SINGAPORE - In a material world where productivity is king and reality shows rule, the sheer joy of reading a good book still prevails - this November, 190 authors from around the world will come to Singapore to tell you why.
The evolution of the written word, its relevance and future forms the backdrop of the 16th Singapore Writers Festival - still going strong despite declining Literature class enrolment rates and the perception that people only read Twilight or 50 Shades of Grey.
Last year saw a high of 16,200 visits to the festival's free and paid events, and organisers are hoping to meet that figure or raise it with its 10-day programme (from Nov 1 to Nov 10) and 200-plus events scattered around the Bras Basah-Bugis district.
This year's official theme is Utopia/Dystopia, but the festival will tackle everything from the preservation of cultural writing and the art of writing lyrics right up to the how-to's of creating superhero characters.
Meanwhile, the never-ending search for the meaning of literature continues with various discussion panels pondering motions such as Can Literature Do Good? and All Art Is Quite Useless.
"Though we often take it for granted, literature is one of the basic forms of human expression... It captures what makes us human - our past, our relationships with each other, our anxieties and our hopes," says festival director Paul Tan.
For 35-year-old local artist/writer Heman Chong, a panellist on All Art Is Quite Useless - art and literature help him through his daily life.
"Art allows us a space where we need not only think about the world in a way that is prescribed to us, but to discover alternative methods in our encounters with objects, people and situations," he explains.
In turn, local novelist Ovidia Yu, who will be in two different panels, sees literature as a means to enrich her life.

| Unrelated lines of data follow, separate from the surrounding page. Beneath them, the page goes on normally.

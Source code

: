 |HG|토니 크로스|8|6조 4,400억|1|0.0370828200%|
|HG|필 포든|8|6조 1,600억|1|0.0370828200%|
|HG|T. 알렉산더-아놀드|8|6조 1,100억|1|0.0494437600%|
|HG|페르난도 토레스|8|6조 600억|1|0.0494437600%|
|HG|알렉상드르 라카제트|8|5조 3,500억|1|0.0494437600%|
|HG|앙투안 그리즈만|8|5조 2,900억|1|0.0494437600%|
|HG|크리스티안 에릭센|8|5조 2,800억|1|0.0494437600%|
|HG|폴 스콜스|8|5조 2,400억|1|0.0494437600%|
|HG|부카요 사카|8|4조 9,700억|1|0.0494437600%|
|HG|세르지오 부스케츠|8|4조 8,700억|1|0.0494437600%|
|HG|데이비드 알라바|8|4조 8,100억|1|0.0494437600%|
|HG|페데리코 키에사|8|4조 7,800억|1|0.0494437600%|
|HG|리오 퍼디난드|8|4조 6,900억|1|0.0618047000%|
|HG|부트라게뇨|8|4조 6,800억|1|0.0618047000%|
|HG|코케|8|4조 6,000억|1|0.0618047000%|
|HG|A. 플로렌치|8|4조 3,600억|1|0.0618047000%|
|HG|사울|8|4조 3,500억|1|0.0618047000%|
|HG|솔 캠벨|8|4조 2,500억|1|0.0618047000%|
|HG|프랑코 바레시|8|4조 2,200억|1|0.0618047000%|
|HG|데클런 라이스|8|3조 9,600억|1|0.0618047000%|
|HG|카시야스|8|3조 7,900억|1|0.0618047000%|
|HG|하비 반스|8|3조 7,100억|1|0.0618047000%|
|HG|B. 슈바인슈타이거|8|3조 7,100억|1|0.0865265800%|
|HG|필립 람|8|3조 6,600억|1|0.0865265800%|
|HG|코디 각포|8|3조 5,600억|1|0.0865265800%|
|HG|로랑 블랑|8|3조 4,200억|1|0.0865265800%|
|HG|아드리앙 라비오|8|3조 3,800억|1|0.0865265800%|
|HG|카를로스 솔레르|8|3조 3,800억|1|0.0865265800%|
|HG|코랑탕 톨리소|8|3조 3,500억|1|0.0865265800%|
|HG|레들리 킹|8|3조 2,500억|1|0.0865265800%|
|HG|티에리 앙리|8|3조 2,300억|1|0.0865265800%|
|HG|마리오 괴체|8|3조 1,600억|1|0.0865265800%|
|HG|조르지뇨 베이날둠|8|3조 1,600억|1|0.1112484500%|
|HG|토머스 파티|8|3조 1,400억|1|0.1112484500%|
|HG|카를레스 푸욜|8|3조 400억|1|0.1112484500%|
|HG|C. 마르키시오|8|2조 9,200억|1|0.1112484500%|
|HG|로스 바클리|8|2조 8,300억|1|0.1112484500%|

"It's a window, magnifying glass and mirror. You can get along fine without it, but a life without literature is a much more shallow, surface experience. Not only do you not get to look into the rest of the world in detail, you don't get to examine yourself in detail either," she says.
But if watching authors expound on high-minded issues confounds you, there are other ways to engage. Highlights include film screenings, a literary walk around central Singapore with writer and guide Rosemary Lim, as well as informal meals with the festival's star attractions, such as philosopher AC Grayling, poet Carol Ann Duffy, crime novelist Peter James and Icelandic writer-lyricist Sjón.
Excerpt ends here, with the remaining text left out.